Records contained in a dataset
====

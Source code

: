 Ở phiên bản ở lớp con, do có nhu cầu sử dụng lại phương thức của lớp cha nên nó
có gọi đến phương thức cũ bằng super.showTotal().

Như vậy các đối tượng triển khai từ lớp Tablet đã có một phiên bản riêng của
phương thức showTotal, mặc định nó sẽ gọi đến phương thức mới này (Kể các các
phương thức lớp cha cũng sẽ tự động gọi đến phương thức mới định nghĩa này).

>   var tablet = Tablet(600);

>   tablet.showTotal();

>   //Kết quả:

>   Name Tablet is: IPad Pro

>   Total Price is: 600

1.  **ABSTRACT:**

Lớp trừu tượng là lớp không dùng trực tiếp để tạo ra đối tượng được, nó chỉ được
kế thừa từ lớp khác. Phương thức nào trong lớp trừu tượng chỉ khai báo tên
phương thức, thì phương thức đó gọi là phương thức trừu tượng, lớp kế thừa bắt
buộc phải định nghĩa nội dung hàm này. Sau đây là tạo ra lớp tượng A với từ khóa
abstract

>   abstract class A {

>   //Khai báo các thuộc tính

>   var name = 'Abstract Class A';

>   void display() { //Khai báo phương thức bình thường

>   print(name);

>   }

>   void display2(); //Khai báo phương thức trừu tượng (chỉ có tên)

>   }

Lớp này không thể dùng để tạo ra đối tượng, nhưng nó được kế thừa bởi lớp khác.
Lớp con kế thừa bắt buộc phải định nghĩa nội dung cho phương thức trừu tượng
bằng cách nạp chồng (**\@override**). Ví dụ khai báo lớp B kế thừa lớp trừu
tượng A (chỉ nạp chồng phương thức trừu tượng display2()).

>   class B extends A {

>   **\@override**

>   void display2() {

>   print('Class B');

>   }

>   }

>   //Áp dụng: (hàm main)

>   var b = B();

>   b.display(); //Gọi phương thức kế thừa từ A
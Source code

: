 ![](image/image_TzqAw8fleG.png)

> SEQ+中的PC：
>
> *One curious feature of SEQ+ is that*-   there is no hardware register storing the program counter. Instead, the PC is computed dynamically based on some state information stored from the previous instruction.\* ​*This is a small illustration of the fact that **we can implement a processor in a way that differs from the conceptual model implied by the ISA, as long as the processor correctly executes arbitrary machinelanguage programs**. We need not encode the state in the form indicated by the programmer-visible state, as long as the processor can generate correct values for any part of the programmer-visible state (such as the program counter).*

====

What to do: Return each line of the records above exactly as it reads.

Reply:
Source code

: Ở phiên bản ở lớp con, do có nhu cầu sử dụng lại phương thức của lớp cha nên nó
có gọi đến phương thức cũ bằng super.showTotal().

Như vậy các đối tượng triển khai từ lớp Tablet đã có một phiên bản riêng của
phương thức showTotal, mặc định nó sẽ gọi đến phương thức mới này (Kể các các
phương thức lớp cha cũng sẽ tự động gọi đến phương thức mới định nghĩa này).

>   var tablet = Tablet(600);

>   tablet.showTotal();

>   //Kết quả:

>   Name Tablet is: IPad Pro

>   Total Price is: 600

1.  **ABSTRACT:**

Lớp trừu tượng là lớp không dùng trực tiếp để tạo ra đối tượng được, nó chỉ được
kế thừa từ lớp khác. Phương thức nào trong lớp trừu tượng chỉ khai báo tên
phương thức, thì phương thức đó gọi là phương thức trừu tượng, lớp kế thừa bắt
buộc phải định nghĩa nội dung hàm này. Sau đây là tạo ra lớp tượng A với từ khóa
abstract

>   abstract class A {

>   //Khai báo các thuộc tính

>   var name = 'Abstract Class A';

>   void display() { //Khai báo phương thức bình thường

>   print(name);

>   }

>   void display2(); //Khai báo phương thức trừu tượng (chỉ có tên)

>   }

Lớp này không thể dùng để tạo ra đối tượng, nhưng nó được kế thừa bởi lớp khác.
Lớp con kế thừa bắt buộc phải định nghĩa nội dung cho phương thức trừu tượng
bằng cách nạp chồng (**\@override**). Ví dụ khai báo lớp B kế thừa lớp trừu
tượng A (chỉ nạp chồng phương thức trừu tượng display2()).

>   class B extends A {

>   **\@override**

>   void display2() {

>   print('Class B');

>   }

>   }

>   //Áp dụng: (hàm main)

>   var b = B();

>   b.display(); //Gọi phương thức kế thừa từ A
Source code

: ![](image/image_TzqAw8fleG.png)

> SEQ+中的PC：
>
> *One curious feature of SEQ+ is that*-   there is no hardware register storing the program counter. Instead, the PC is computed dynamically based on some state information stored from the previous instruction.\* ​*This is a small illustration of the fact that **we can implement a processor in a way that differs from the conceptual model implied by the ISA, as long as the processor correctly executes arbitrary machinelanguage programs**. We need not encode the state in the form indicated by the programmer-visible state, as long as the processor can generate correct values for any part of the programmer-visible state (such as the program counter).*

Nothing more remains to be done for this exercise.